El proceso penal guatemalteco hoy se muestra como es: un pantano. Y no dista mucho de los procesos civiles, laborales o administrativos. Todo va parar al mismo lugar. La falta de claridad, esa naturaleza de laberinto que posee solo favorece generosamente al descrédito del sistema judicial. Si esto pasa con un caso bajo la mirada del público, qué pasa con los otros que no tienen prensa, ¿les va aún peor?
Un proceso complejo como el que tenemos para resolver conflictos, con variantes infinitas entre las que sobresale la posibilidad de la impunidad solo favorece a quien pueda comprarlo. Si uno llega a ser víctima de un delito y si el criminal tiene más fortuna o influencia, resulta inimaginable conseguir una condena, es el mensaje. Y si se consigue, el sistema penitenciario es incapaz de reformar al criminal, más bien le potencia.

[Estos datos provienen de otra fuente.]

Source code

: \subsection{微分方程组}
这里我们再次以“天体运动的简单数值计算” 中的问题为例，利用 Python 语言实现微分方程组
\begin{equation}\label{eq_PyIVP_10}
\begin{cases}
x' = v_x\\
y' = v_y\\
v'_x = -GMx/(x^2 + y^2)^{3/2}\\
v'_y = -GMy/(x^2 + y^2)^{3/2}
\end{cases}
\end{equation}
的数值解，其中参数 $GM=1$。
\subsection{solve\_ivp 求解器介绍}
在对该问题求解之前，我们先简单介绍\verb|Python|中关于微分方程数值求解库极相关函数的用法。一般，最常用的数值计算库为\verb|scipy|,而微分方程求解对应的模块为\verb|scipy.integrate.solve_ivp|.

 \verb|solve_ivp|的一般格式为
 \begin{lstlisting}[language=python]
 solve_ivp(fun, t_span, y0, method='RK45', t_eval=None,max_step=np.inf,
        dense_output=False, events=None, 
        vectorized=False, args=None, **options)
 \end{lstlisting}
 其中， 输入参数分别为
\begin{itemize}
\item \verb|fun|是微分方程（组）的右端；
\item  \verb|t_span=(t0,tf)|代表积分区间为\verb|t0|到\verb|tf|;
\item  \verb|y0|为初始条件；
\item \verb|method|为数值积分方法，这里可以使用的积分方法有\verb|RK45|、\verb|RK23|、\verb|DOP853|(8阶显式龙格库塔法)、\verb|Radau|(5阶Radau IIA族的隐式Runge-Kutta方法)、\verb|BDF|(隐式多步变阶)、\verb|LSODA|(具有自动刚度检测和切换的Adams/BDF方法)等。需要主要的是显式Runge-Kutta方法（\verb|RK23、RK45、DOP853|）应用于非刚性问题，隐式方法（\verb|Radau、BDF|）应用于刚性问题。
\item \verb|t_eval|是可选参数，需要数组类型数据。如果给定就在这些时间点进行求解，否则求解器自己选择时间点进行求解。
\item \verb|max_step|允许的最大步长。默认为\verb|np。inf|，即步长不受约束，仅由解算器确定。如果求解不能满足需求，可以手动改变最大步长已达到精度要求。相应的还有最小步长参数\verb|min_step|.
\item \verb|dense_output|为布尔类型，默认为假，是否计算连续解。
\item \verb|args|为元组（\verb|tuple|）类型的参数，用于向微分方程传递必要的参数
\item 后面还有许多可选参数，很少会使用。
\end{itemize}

Esto debería ser una preocupación general. Sin embargo, como siempre los temas se van disipando con las bombas de humo. Cuando el sistema de justicia es incapaz de resolver las demandas de la población, se vuelve una institución que se desmorona hasta desaparecer. Ello solo abre la puerta a la venganza. ¿Si se puede resolver todo por propia mano, por qué iría uno a sufrir en un juzgado?
Así estamos. Cada vez que veo una noticia donde un policía declara que la causa de muerte fue un ajuste de cuentas, crimen pasional o cosa de pandillas, sé que el poder le está haciendo un guiño. Mientras más violenta sea la vida para la mayoría de población, mayor será el miedo. Y el miedo es un eficaz método de control.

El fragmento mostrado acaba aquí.